Numerical modelling of reinforced concrete walls with minimum vertical reinforcement

Abstract

Recent experimental results have shown that current minimum vertical reinforcement limits in many concrete design standards are insufficient to ensure that large ductility can be achieved during earthquakes. A detailed finite element model was developed in VecTor2 to provide a tool for further investigating the seismic behaviour of lightly reinforced concrete (RC) walls. The model was verified using experimental data from recent RC wall tests with minimum vertical reinforcement, and was shown to accurately capture both the overall response and local response parameters with good accuracy such as the cyclic hysteresis response, crack pattern, and vertical reinforcement strains.

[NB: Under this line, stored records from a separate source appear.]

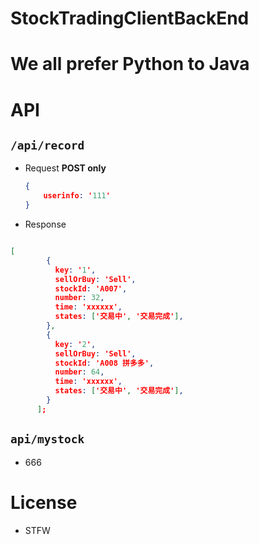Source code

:# StockTradingClientBackEnd



# We all prefer Python to Java

# API

## `/api/record`

- Request  **POST only**

  ```JSON
  {
      userinfo: '111'
  }
  ```

- Response

```Json

[
        {
          key: '1',
          sellOrBuy: 'Sell',
          stockId: 'A007',
          number: 32,
          time: 'xxxxxx',
          states: ['交易中', '交易完成'],
        },
        {
          key: '2',
          sellOrBuy: 'Sell',
          stockId: 'A008 拼多多',
          number: 64,
          time: 'xxxxxx',
          states: ['交易中', '交易完成'],
        }
      ];
```

## `api/mystock`

- 666



# License

- STFW
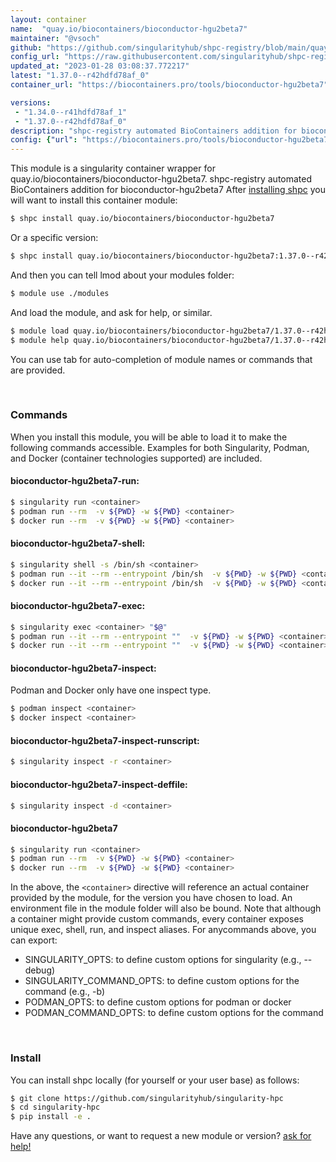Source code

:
 ```yaml
---
layout: container
name:  "quay.io/biocontainers/bioconductor-hgu2beta7"
maintainer: "@vsoch"
github: "https://github.com/singularityhub/shpc-registry/blob/main/quay.io/biocontainers/bioconductor-hgu2beta7/container.yaml"
config_url: "https://raw.githubusercontent.com/singularityhub/shpc-registry/main/quay.io/biocontainers/bioconductor-hgu2beta7/container.yaml"
updated_at: "2023-01-28 03:08:37.772217"
latest: "1.37.0--r42hdfd78af_0"
container_url: "https://biocontainers.pro/tools/bioconductor-hgu2beta7"

versions:
 - "1.34.0--r41hdfd78af_1"
 - "1.37.0--r42hdfd78af_0"
description: "shpc-registry automated BioContainers addition for bioconductor-hgu2beta7"
config: {"url": "https://biocontainers.pro/tools/bioconductor-hgu2beta7", "maintainer": "@vsoch", "description": "shpc-registry automated BioContainers addition for bioconductor-hgu2beta7", "latest": {"1.37.0--r42hdfd78af_0": "sha256:7a21dadb851ca301375b9045ef93282073641b458e21b33a755d2c04dd6e9a0c"}, "tags": {"1.34.0--r41hdfd78af_1": "sha256:c7de83acbcbbecd7a11eba58710d25c8d3445d50c0580d1bd838e6d92e810e2b", "1.37.0--r42hdfd78af_0": "sha256:7a21dadb851ca301375b9045ef93282073641b458e21b33a755d2c04dd6e9a0c"}, "docker": "quay.io/biocontainers/bioconductor-hgu2beta7"}
---
```


This module is a singularity container wrapper for quay.io/biocontainers/bioconductor-hgu2beta7.
shpc-registry automated BioContainers addition for bioconductor-hgu2beta7
After [installing shpc](#install) you will want to install this container module:


```bash
$ shpc install quay.io/biocontainers/bioconductor-hgu2beta7
```

Or a specific version:

```bash
$ shpc install quay.io/biocontainers/bioconductor-hgu2beta7:1.37.0--r42hdfd78af_0
```

And then you can tell lmod about your modules folder:

```bash
$ module use ./modules
```

And load the module, and ask for help, or similar.

```bash
$ module load quay.io/biocontainers/bioconductor-hgu2beta7/1.37.0--r42hdfd78af_0
$ module help quay.io/biocontainers/bioconductor-hgu2beta7/1.37.0--r42hdfd78af_0
```

You can use tab for auto-completion of module names or commands that are provided.

<br>

### Commands

When you install this module, you will be able to load it to make the following commands accessible.
Examples for both Singularity, Podman, and Docker (container technologies supported) are included.

#### bioconductor-hgu2beta7-run:

```bash
$ singularity run <container>
$ podman run --rm  -v ${PWD} -w ${PWD} <container>
$ docker run --rm  -v ${PWD} -w ${PWD} <container>
```

#### bioconductor-hgu2beta7-shell:

```bash
$ singularity shell -s /bin/sh <container>
$ podman run --it --rm --entrypoint /bin/sh  -v ${PWD} -w ${PWD} <container>
$ docker run --it --rm --entrypoint /bin/sh  -v ${PWD} -w ${PWD} <container>
```

#### bioconductor-hgu2beta7-exec:

```bash
$ singularity exec <container> "$@"
$ podman run --it --rm --entrypoint ""  -v ${PWD} -w ${PWD} <container> "$@"
$ docker run --it --rm --entrypoint ""  -v ${PWD} -w ${PWD} <container> "$@"
```

#### bioconductor-hgu2beta7-inspect:

Podman and Docker only have one inspect type.

```bash
$ podman inspect <container>
$ docker inspect <container>
```

#### bioconductor-hgu2beta7-inspect-runscript:

```bash
$ singularity inspect -r <container>
```

#### bioconductor-hgu2beta7-inspect-deffile:

```bash
$ singularity inspect -d <container>
```



#### bioconductor-hgu2beta7

```bash
$ singularity run <container>
$ podman run --rm  -v ${PWD} -w ${PWD} <container>
$ docker run --rm  -v ${PWD} -w ${PWD} <container>
```


In the above, the `<container>` directive will reference an actual container provided
by the module, for the version you have chosen to load. An environment file in the
module folder will also be bound. Note that although a container
might provide custom commands, every container exposes unique exec, shell, run, and
inspect aliases. For anycommands above, you can export:

 - SINGULARITY_OPTS: to define custom options for singularity (e.g., --debug)
 - SINGULARITY_COMMAND_OPTS: to define custom options for the command (e.g., -b)
 - PODMAN_OPTS: to define custom options for podman or docker
 - PODMAN_COMMAND_OPTS: to define custom options for the command

<br>

### Install

You can install shpc locally (for yourself or your user base) as follows:

```bash
$ git clone https://github.com/singularityhub/singularity-hpc
$ cd singularity-hpc
$ pip install -e .
```

Have any questions, or want to request a new module or version? [ask for help!](https://github.com/singularityhub/singularity-hpc/issues)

The model could also be used to estimate the drifts at which reinforcement buckling initiated and when reinforcement fractured occurred. The results from additional analyses showed that a potential size effect exists when considering the failure of lightly reinforced concrete walls. When keeping the reinforcement ratio and shear span ratio constant, the lateral drift capacity decreased significantly as the wall length increased. Using reinforcement with higher strength and lower ductility did not significantly impact the crack pattern, but did decrease the lateral drift capacity of the walls. Furthermore, reducing the strain hardening ratio of the reinforcement, or increasing the concrete strength, both resulted in a reduction in secondary cracking in the plastic hinge region and a reduced lateral drift capacity. It is recommended that wall length and average material properties should be accounted for when assessing the seismic behaviour of lightly reinforced concrete walls or when developing design standard requirements.